What makes the current moment feel different is the way conflict is migrating. Earlier rounds of US-China technology tension often looked like a series of discrete restrictions—export controls here, entity listings there, a new rule that changes what can be shipped and to whom. The emerging wave is more systemic. Companies are discovering that even when the “big” restrictions appear stable, the ecosystem around them is not. A small change in enforcement posture, a tightening of documentation requirements, or a delay in approvals can ripple through qualification cycles, inventory planning, and production schedules. In other words, the truce may still exist in language, but the real-world mechanics of doing business are becoming harder to predict.

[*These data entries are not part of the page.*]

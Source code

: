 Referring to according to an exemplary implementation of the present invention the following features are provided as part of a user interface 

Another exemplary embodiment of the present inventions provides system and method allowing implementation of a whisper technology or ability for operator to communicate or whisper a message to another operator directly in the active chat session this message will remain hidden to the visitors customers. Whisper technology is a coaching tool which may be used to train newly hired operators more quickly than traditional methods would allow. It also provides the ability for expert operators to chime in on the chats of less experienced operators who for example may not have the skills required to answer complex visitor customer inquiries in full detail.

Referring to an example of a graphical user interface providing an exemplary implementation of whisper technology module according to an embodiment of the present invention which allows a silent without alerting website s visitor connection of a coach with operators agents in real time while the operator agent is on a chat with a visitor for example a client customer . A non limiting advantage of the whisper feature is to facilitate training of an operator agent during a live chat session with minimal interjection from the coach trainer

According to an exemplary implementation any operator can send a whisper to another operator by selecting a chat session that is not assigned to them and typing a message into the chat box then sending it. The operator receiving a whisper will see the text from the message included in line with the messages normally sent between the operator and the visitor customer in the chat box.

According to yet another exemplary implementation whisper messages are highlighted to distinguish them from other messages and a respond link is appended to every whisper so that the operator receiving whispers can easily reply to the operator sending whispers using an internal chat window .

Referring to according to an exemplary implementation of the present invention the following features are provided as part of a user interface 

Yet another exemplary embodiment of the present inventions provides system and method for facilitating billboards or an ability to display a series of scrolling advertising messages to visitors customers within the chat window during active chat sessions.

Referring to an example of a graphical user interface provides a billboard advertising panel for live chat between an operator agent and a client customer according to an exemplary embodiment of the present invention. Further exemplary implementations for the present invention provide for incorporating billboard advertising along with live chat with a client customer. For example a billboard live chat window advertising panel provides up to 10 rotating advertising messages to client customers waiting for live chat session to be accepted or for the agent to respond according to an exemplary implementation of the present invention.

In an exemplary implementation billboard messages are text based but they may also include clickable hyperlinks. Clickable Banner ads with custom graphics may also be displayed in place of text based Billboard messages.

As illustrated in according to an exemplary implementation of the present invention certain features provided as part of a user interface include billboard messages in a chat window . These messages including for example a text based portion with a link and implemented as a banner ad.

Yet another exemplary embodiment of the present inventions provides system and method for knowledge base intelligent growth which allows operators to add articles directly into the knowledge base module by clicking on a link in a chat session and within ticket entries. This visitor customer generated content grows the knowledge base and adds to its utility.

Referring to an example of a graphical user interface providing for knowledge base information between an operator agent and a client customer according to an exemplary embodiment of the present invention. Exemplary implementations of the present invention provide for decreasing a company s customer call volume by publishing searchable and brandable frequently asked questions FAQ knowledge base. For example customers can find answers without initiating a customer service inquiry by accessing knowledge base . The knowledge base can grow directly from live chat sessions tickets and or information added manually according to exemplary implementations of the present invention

At the center of this shift is the concept of targeted dependency. Strategic technologies—advanced computing, semiconductors, networking equipment, certain manufacturing tools, and the software layers that make hardware usable—are increasingly governed not just by what a product is, but by what it enables. That creates a moving target for firms trying to comply. A component might be “allowed” in one context and “problematic” in another, depending on end use, end user, performance thresholds, and the evolving interpretation of regulations. Even when companies believe they are within the rules, they must also consider how regulators might view their risk tolerance. The result is a procurement environment where the cost of being wrong is rising, and the cost of being cautious is rising too.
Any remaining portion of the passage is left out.